▶ _EXERCISE_: Could you please reproduce all the records below exactly, leaving out the images?

▶ _DATA PROVIDED_:
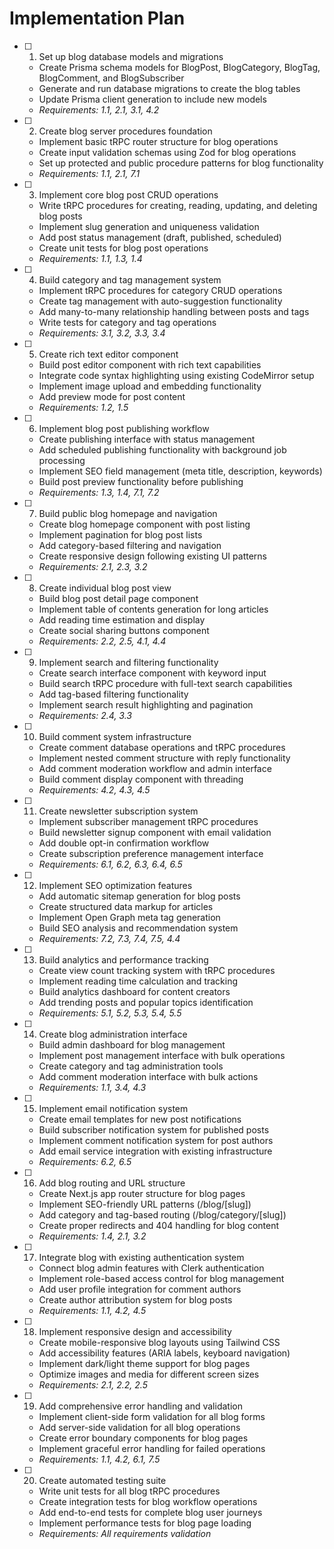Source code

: # Implementation Plan

- [ ] 1. Set up blog database models and migrations
  - Create Prisma schema models for BlogPost, BlogCategory, BlogTag, BlogComment, and BlogSubscriber
  - Generate and run database migrations to create the blog tables
  - Update Prisma client generation to include new models
  - _Requirements: 1.1, 2.1, 3.1, 4.2_

- [ ] 2. Create blog server procedures foundation
  - Implement basic tRPC router structure for blog operations
  - Create input validation schemas using Zod for blog operations
  - Set up protected and public procedure patterns for blog functionality
  - _Requirements: 1.1, 2.1, 7.1_

- [ ] 3. Implement core blog post CRUD operations
  - Write tRPC procedures for creating, reading, updating, and deleting blog posts
  - Implement slug generation and uniqueness validation
  - Add post status management (draft, published, scheduled)
  - Create unit tests for blog post operations
  - _Requirements: 1.1, 1.3, 1.4_

- [ ] 4. Build category and tag management system
  - Implement tRPC procedures for category CRUD operations
  - Create tag management with auto-suggestion functionality
  - Add many-to-many relationship handling between posts and tags
  - Write tests for category and tag operations
  - _Requirements: 3.1, 3.2, 3.3, 3.4_

- [ ] 5. Create rich text editor component
  - Build post editor component with rich text capabilities
  - Integrate code syntax highlighting using existing CodeMirror setup
  - Implement image upload and embedding functionality
  - Add preview mode for post content
  - _Requirements: 1.2, 1.5_

- [ ] 6. Implement blog post publishing workflow
  - Create publishing interface with status management
  - Add scheduled publishing functionality with background job processing
  - Implement SEO field management (meta title, description, keywords)
  - Build post preview functionality before publishing
  - _Requirements: 1.3, 1.4, 7.1, 7.2_

- [ ] 7. Build public blog homepage and navigation
  - Create blog homepage component with post listing
  - Implement pagination for blog post lists
  - Add category-based filtering and navigation
  - Create responsive design following existing UI patterns
  - _Requirements: 2.1, 2.3, 3.2_

- [ ] 8. Create individual blog post view
  - Build blog post detail page component
  - Implement table of contents generation for long articles
  - Add reading time estimation and display
  - Create social sharing buttons component
  - _Requirements: 2.2, 2.5, 4.1, 4.4_

- [ ] 9. Implement search and filtering functionality
  - Create search interface component with keyword input
  - Build search tRPC procedure with full-text search capabilities
  - Add tag-based filtering functionality
  - Implement search result highlighting and pagination
  - _Requirements: 2.4, 3.3_

- [ ] 10. Build comment system infrastructure
  - Create comment database operations and tRPC procedures
  - Implement nested comment structure with reply functionality
  - Add comment moderation workflow and admin interface
  - Build comment display component with threading
  - _Requirements: 4.2, 4.3, 4.5_

- [ ] 11. Create newsletter subscription system
  - Implement subscriber management tRPC procedures
  - Build newsletter signup component with email validation
  - Add double opt-in confirmation workflow
  - Create subscription preference management interface
  - _Requirements: 6.1, 6.2, 6.3, 6.4, 6.5_

- [ ] 12. Implement SEO optimization features
  - Add automatic sitemap generation for blog posts
  - Create structured data markup for articles
  - Implement Open Graph meta tag generation
  - Build SEO analysis and recommendation system
  - _Requirements: 7.2, 7.3, 7.4, 7.5, 4.4_

- [ ] 13. Build analytics and performance tracking
  - Create view count tracking system with tRPC procedures
  - Implement reading time calculation and tracking
  - Build analytics dashboard for content creators
  - Add trending posts and popular topics identification
  - _Requirements: 5.1, 5.2, 5.3, 5.4, 5.5_

- [ ] 14. Create blog administration interface
  - Build admin dashboard for blog management
  - Implement post management interface with bulk operations
  - Create category and tag administration tools
  - Add comment moderation interface with bulk actions
  - _Requirements: 1.1, 3.4, 4.3_

- [ ] 15. Implement email notification system
  - Create email templates for new post notifications
  - Build subscriber notification system for published posts
  - Implement comment notification system for post authors
  - Add email service integration with existing infrastructure
  - _Requirements: 6.2, 6.5_

- [ ] 16. Add blog routing and URL structure
  - Create Next.js app router structure for blog pages
  - Implement SEO-friendly URL patterns (/blog/[slug])
  - Add category and tag-based routing (/blog/category/[slug])
  - Create proper redirects and 404 handling for blog content
  - _Requirements: 1.4, 2.1, 3.2_

- [ ] 17. Integrate blog with existing authentication system
  - Connect blog admin features with Clerk authentication
  - Implement role-based access control for blog management
  - Add user profile integration for comment authors
  - Create author attribution system for blog posts
  - _Requirements: 1.1, 4.2, 4.5_

- [ ] 18. Implement responsive design and accessibility
  - Create mobile-responsive blog layouts using Tailwind CSS
  - Add accessibility features (ARIA labels, keyboard navigation)
  - Implement dark/light theme support for blog pages
  - Optimize images and media for different screen sizes
  - _Requirements: 2.1, 2.2, 2.5_

- [ ] 19. Add comprehensive error handling and validation
  - Implement client-side form validation for all blog forms
  - Add server-side validation for all blog operations
  - Create error boundary components for blog pages
  - Implement graceful error handling for failed operations
  - _Requirements: 1.1, 4.2, 6.1, 7.5_

- [ ] 20. Create automated testing suite
  - Write unit tests for all blog tRPC procedures
  - Create integration tests for blog workflow operations
  - Add end-to-end tests for complete blog user journeys
  - Implement performance tests for blog page loading
  - _Requirements: All requirements validation_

▶ _TASK OUTPUT_:
Source code

: # Implementation Plan

- [ ] 1. Set up blog database models and migrations
  - Create Prisma schema models for BlogPost, BlogCategory, BlogTag, BlogComment, and BlogSubscriber
  - Generate and run database migrations to create the blog tables
  - Update Prisma client generation to include new models
  - _Requirements: 1.1, 2.1, 3.1, 4.2_

- [ ] 2. Create blog server procedures foundation
  - Implement basic tRPC router structure for blog operations
  - Create input validation schemas using Zod for blog operations
  - Set up protected and public procedure patterns for blog functionality
  - _Requirements: 1.1, 2.1, 7.1_

- [ ] 3. Implement core blog post CRUD operations
  - Write tRPC procedures for creating, reading, updating, and deleting blog posts
  - Implement slug generation and uniqueness validation
  - Add post status management (draft, published, scheduled)
  - Create unit tests for blog post operations
  - _Requirements: 1.1, 1.3, 1.4_

- [ ] 4. Build category and tag management system
  - Implement tRPC procedures for category CRUD operations
  - Create tag management with auto-suggestion functionality
  - Add many-to-many relationship handling between posts and tags
  - Write tests for category and tag operations
  - _Requirements: 3.1, 3.2, 3.3, 3.4_

- [ ] 5. Create rich text editor component
  - Build post editor component with rich text capabilities
  - Integrate code syntax highlighting using existing CodeMirror setup
  - Implement image upload and embedding functionality
  - Add preview mode for post content
  - _Requirements: 1.2, 1.5_

- [ ] 6. Implement blog post publishing workflow
  - Create publishing interface with status management
  - Add scheduled publishing functionality with background job processing
  - Implement SEO field management (meta title, description, keywords)
  - Build post preview functionality before publishing
  - _Requirements: 1.3, 1.4, 7.1, 7.2_

- [ ] 7. Build public blog homepage and navigation
  - Create blog homepage component with post listing
  - Implement pagination for blog post lists
  - Add category-based filtering and navigation
  - Create responsive design following existing UI patterns
  - _Requirements: 2.1, 2.3, 3.2_

- [ ] 8. Create individual blog post view
  - Build blog post detail page component
  - Implement table of contents generation for long articles
  - Add reading time estimation and display
  - Create social sharing buttons component
  - _Requirements: 2.2, 2.5, 4.1, 4.4_

- [ ] 9. Implement search and filtering functionality
  - Create search interface component with keyword input
  - Build search tRPC procedure with full-text search capabilities
  - Add tag-based filtering functionality
  - Implement search result highlighting and pagination
  - _Requirements: 2.4, 3.3_

- [ ] 10. Build comment system infrastructure
  - Create comment database operations and tRPC procedures
  - Implement nested comment structure with reply functionality
  - Add comment moderation workflow and admin interface
  - Build comment display component with threading
  - _Requirements: 4.2, 4.3, 4.5_

- [ ] 11. Create newsletter subscription system
  - Implement subscriber management tRPC procedures
  - Build newsletter signup component with email validation
  - Add double opt-in confirmation workflow
  - Create subscription preference management interface
  - _Requirements: 6.1, 6.2, 6.3, 6.4, 6.5_

- [ ] 12. Implement SEO optimization features
  - Add automatic sitemap generation for blog posts
  - Create structured data markup for articles
  - Implement Open Graph meta tag generation
  - Build SEO analysis and recommendation system
  - _Requirements: 7.2, 7.3, 7.4, 7.5, 4.4_

- [ ] 13. Build analytics and performance tracking
  - Create view count tracking system with tRPC procedures
  - Implement reading time calculation and tracking
  - Build analytics dashboard for content creators
  - Add trending posts and popular topics identification
  - _Requirements: 5.1, 5.2, 5.3, 5.4, 5.5_

- [ ] 14. Create blog administration interface
  - Build admin dashboard for blog management
  - Implement post management interface with bulk operations
  - Create category and tag administration tools
  - Add comment moderation interface with bulk actions
  - _Requirements: 1.1, 3.4, 4.3_

- [ ] 15. Implement email notification system
  - Create email templates for new post notifications
  - Build subscriber notification system for published posts
  - Implement comment notification system for post authors
  - Add email service integration with existing infrastructure
  - _Requirements: 6.2, 6.5_

- [ ] 16. Add blog routing and URL structure
  - Create Next.js app router structure for blog pages
  - Implement SEO-friendly URL patterns (/blog/[slug])
  - Add category and tag-based routing (/blog/category/[slug])
  - Create proper redirects and 404 handling for blog content
  - _Requirements: 1.4, 2.1, 3.2_

- [ ] 17. Integrate blog with existing authentication system
  - Connect blog admin features with Clerk authentication
  - Implement role-based access control for blog management
  - Add user profile integration for comment authors
  - Create author attribution system for blog posts
  - _Requirements: 1.1, 4.2, 4.5_

- [ ] 18. Implement responsive design and accessibility
  - Create mobile-responsive blog layouts using Tailwind CSS
  - Add accessibility features (ARIA labels, keyboard navigation)
  - Implement dark/light theme support for blog pages
  - Optimize images and media for different screen sizes
  - _Requirements: 2.1, 2.2, 2.5_

- [ ] 19. Add comprehensive error handling and validation
  - Implement client-side form validation for all blog forms
  - Add server-side validation for all blog operations
  - Create error boundary components for blog pages
  - Implement graceful error handling for failed operations
  - _Requirements: 1.1, 4.2, 6.1, 7.5_

- [ ] 20. Create automated testing suite
  - Write unit tests for all blog tRPC procedures
  - Create integration tests for blog workflow operations
  - Add end-to-end tests for complete blog user journeys
  - Implement performance tests for blog page loading
  - _Requirements: All requirements validation_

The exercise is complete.